EXERCISE GOAL: Repeat the data below exactly, with every entry included.

# # # # # # #

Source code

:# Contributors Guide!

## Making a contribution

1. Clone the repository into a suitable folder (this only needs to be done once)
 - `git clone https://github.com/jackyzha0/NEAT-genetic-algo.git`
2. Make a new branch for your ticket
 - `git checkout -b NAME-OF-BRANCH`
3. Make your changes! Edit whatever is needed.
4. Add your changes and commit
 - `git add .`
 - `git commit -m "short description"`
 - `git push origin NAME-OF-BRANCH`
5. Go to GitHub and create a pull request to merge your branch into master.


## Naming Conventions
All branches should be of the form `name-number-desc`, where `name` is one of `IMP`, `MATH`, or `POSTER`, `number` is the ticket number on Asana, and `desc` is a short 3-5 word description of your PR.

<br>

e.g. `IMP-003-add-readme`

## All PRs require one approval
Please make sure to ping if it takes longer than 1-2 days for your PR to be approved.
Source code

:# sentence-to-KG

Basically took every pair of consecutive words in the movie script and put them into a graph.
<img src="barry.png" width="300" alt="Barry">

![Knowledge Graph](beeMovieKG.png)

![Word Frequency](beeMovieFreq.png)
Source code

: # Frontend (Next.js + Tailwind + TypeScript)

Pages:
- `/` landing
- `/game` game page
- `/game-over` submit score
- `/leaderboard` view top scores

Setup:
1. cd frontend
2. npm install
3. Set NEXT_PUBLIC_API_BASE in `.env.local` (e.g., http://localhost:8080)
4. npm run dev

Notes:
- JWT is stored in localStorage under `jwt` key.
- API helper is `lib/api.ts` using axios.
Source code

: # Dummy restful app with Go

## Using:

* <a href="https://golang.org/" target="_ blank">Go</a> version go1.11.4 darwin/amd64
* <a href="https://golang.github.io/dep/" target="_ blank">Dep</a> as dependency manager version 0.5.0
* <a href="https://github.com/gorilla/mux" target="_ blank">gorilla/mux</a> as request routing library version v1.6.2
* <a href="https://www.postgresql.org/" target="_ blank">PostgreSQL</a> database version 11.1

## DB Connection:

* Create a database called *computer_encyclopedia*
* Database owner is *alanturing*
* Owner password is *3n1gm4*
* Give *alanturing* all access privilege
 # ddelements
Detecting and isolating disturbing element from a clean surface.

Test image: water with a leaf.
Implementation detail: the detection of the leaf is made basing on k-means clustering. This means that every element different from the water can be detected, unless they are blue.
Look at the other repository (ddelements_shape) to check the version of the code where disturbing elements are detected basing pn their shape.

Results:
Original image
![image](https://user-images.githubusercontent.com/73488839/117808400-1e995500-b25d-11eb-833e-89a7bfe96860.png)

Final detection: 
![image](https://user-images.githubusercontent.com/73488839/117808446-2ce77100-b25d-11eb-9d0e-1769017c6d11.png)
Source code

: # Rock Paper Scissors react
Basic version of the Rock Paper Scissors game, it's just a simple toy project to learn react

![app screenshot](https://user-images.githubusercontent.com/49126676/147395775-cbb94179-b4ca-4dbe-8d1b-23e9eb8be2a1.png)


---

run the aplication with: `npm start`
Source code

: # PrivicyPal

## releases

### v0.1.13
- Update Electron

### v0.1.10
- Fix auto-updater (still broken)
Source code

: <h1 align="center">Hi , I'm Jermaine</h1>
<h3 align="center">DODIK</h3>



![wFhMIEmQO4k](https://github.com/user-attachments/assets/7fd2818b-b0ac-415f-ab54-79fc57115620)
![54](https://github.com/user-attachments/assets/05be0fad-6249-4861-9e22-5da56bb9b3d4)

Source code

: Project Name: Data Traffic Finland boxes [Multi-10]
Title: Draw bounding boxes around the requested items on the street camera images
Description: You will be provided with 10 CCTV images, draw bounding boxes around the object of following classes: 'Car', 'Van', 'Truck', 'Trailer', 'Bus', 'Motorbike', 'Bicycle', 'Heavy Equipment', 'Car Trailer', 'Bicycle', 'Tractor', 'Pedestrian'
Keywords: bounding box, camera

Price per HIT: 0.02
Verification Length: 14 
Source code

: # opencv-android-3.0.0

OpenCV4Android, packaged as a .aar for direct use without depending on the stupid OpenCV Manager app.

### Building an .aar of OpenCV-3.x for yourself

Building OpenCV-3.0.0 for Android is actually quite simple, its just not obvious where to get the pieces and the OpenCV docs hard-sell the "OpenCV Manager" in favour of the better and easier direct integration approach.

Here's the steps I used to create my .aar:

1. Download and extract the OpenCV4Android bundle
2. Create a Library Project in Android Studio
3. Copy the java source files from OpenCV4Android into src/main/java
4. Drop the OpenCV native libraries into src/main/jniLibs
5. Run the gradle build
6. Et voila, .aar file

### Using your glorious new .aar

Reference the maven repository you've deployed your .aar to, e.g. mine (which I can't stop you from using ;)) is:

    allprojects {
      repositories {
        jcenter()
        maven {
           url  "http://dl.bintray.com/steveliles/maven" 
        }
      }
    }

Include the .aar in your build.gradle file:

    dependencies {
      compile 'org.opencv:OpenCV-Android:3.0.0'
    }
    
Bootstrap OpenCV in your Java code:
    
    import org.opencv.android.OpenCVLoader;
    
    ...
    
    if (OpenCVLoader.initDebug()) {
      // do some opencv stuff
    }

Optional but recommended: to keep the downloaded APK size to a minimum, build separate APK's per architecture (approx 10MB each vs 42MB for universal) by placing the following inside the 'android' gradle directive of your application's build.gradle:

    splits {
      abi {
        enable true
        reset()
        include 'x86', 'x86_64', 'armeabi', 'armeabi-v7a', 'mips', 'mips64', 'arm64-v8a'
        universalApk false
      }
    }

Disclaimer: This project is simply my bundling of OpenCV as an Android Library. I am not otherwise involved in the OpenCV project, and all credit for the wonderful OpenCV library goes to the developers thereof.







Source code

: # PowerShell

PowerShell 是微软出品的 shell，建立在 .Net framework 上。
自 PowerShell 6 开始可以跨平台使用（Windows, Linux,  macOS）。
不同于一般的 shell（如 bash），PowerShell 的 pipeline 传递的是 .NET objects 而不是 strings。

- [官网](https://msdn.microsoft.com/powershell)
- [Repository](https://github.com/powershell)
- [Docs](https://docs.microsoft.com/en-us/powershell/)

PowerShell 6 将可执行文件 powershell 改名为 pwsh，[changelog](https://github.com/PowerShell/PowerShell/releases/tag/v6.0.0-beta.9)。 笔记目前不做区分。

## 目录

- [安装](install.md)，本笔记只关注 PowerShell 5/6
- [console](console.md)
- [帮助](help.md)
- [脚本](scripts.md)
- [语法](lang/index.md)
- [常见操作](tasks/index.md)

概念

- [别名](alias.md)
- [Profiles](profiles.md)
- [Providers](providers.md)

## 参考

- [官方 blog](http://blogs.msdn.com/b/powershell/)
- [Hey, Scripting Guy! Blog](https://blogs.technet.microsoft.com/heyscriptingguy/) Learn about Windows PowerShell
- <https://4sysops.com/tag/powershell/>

# # # # # # #

EXERCISE SOLUTION:
Source code

:# Contributors Guide!

## Making a contribution

1. Clone the repository into a suitable folder (this only needs to be done once)
 - `git clone https://github.com/jackyzha0/NEAT-genetic-algo.git`
2. Make a new branch for your ticket
 - `git checkout -b NAME-OF-BRANCH`
3. Make your changes! Edit whatever is needed.
4. Add your changes and commit
 - `git add .`
 - `git commit -m "short description"`
 - `git push origin NAME-OF-BRANCH`
5. Go to GitHub and create a pull request to merge your branch into master.


## Naming Conventions
All branches should be of the form `name-number-desc`, where `name` is one of `IMP`, `MATH`, or `POSTER`, `number` is the ticket number on Asana, and `desc` is a short 3-5 word description of your PR.

<br>

e.g. `IMP-003-add-readme`

## All PRs require one approval
Please make sure to ping if it takes longer than 1-2 days for your PR to be approved.
Source code

:# sentence-to-KG

Basically took every pair of consecutive words in the movie script and put them into a graph.
<img src="barry.png" width="300" alt="Barry">

![Knowledge Graph](beeMovieKG.png)

![Word Frequency](beeMovieFreq.png)
Source code

: # Frontend (Next.js + Tailwind + TypeScript)

Pages:
- `/` landing
- `/game` game page
- `/game-over` submit score
- `/leaderboard` view top scores

Setup:
1. cd frontend
2. npm install
3. Set NEXT_PUBLIC_API_BASE in `.env.local` (e.g., http://localhost:8080)
4. npm run dev

Notes:
- JWT is stored in localStorage under `jwt` key.
- API helper is `lib/api.ts` using axios.
Source code

: # Dummy restful app with Go

## Using:

* <a href="https://golang.org/" target="_ blank">Go</a> version go1.11.4 darwin/amd64
* <a href="https://golang.github.io/dep/" target="_ blank">Dep</a> as dependency manager version 0.5.0
* <a href="https://github.com/gorilla/mux" target="_ blank">gorilla/mux</a> as request routing library version v1.6.2
* <a href="https://www.postgresql.org/" target="_ blank">PostgreSQL</a> database version 11.1

## DB Connection:

* Create a database called *computer_encyclopedia*
* Database owner is *alanturing*
* Owner password is *3n1gm4*
* Give *alanturing* all access privilege
 # ddelements
Detecting and isolating disturbing element from a clean surface.

Test image: water with a leaf.
Implementation detail: the detection of the leaf is made basing on k-means clustering. This means that every element different from the water can be detected, unless they are blue.
Look at the other repository (ddelements_shape) to check the version of the code where disturbing elements are detected basing pn their shape.

Results:
Original image
![image](https://user-images.githubusercontent.com/73488839/117808400-1e995500-b25d-11eb-833e-89a7bfe96860.png)

Final detection: 
![image](https://user-images.githubusercontent.com/73488839/117808446-2ce77100-b25d-11eb-9d0e-1769017c6d11.png)
Source code

: # Rock Paper Scissors react
Basic version of the Rock Paper Scissors game, it's just a simple toy project to learn react

![app screenshot](https://user-images.githubusercontent.com/49126676/147395775-cbb94179-b4ca-4dbe-8d1b-23e9eb8be2a1.png)


---

run the aplication with: `npm start`
Source code

: # PrivicyPal

## releases

### v0.1.13
- Update Electron

### v0.1.10
- Fix auto-updater (still broken)
Source code

: <h1 align="center">Hi , I'm Jermaine</h1>
<h3 align="center">DODIK</h3>



![wFhMIEmQO4k](https://github.com/user-attachments/assets/7fd2818b-b0ac-415f-ab54-79fc57115620)
![54](https://github.com/user-attachments/assets/05be0fad-6249-4861-9e22-5da56bb9b3d4)

Source code

: Project Name: Data Traffic Finland boxes [Multi-10]
Title: Draw bounding boxes around the requested items on the street camera images
Description: You will be provided with 10 CCTV images, draw bounding boxes around the object of following classes: 'Car', 'Van', 'Truck', 'Trailer', 'Bus', 'Motorbike', 'Bicycle', 'Heavy Equipment', 'Car Trailer', 'Bicycle', 'Tractor', 'Pedestrian'
Keywords: bounding box, camera

Price per HIT: 0.02
Verification Length: 14 
Source code

: # opencv-android-3.0.0

OpenCV4Android, packaged as a .aar for direct use without depending on the stupid OpenCV Manager app.

### Building an .aar of OpenCV-3.x for yourself

Building OpenCV-3.0.0 for Android is actually quite simple, its just not obvious where to get the pieces and the OpenCV docs hard-sell the "OpenCV Manager" in favour of the better and easier direct integration approach.

Here's the steps I used to create my .aar:

1. Download and extract the OpenCV4Android bundle
2. Create a Library Project in Android Studio
3. Copy the java source files from OpenCV4Android into src/main/java
4. Drop the OpenCV native libraries into src/main/jniLibs
5. Run the gradle build
6. Et voila, .aar file

### Using your glorious new .aar

Reference the maven repository you've deployed your .aar to, e.g. mine (which I can't stop you from using ;)) is:

    allprojects {
      repositories {
        jcenter()
        maven {
           url  "http://dl.bintray.com/steveliles/maven" 
        }
      }
    }

Include the .aar in your build.gradle file:

    dependencies {
      compile 'org.opencv:OpenCV-Android:3.0.0'
    }
    
Bootstrap OpenCV in your Java code:
    
    import org.opencv.android.OpenCVLoader;
    
    ...
    
    if (OpenCVLoader.initDebug()) {
      // do some opencv stuff
    }

Optional but recommended: to keep the downloaded APK size to a minimum, build separate APK's per architecture (approx 10MB each vs 42MB for universal) by placing the following inside the 'android' gradle directive of your application's build.gradle:

    splits {
      abi {
        enable true
        reset()
        include 'x86', 'x86_64', 'armeabi', 'armeabi-v7a', 'mips', 'mips64', 'arm64-v8a'
        universalApk false
      }
    }

Disclaimer: This project is simply my bundling of OpenCV as an Android Library. I am not otherwise involved in the OpenCV project, and all credit for the wonderful OpenCV library goes to the developers thereof.







Source code

: # PowerShell

PowerShell 是微软出品的 shell，建立在 .Net framework 上。
自 PowerShell 6 开始可以跨平台使用（Windows, Linux,  macOS）。
不同于一般的 shell（如 bash），PowerShell 的 pipeline 传递的是 .NET objects 而不是 strings。

- [官网](https://msdn.microsoft.com/powershell)
- [Repository](https://github.com/powershell)
- [Docs](https://docs.microsoft.com/en-us/powershell/)

PowerShell 6 将可执行文件 powershell 改名为 pwsh，[changelog](https://github.com/PowerShell/PowerShell/releases/tag/v6.0.0-beta.9)。 笔记目前不做区分。

## 目录

- [安装](install.md)，本笔记只关注 PowerShell 5/6
- [console](console.md)
- [帮助](help.md)
- [脚本](scripts.md)
- [语法](lang/index.md)
- [常见操作](tasks/index.md)

概念

- [别名](alias.md)
- [Profiles](profiles.md)
- [Providers](providers.md)

## 参考

- [官方 blog](http://blogs.msdn.com/b/powershell/)
- [Hey, Scripting Guy! Blog](https://blogs.technet.microsoft.com/heyscriptingguy/) Learn about Windows PowerShell
- <https://4sysops.com/tag/powershell/>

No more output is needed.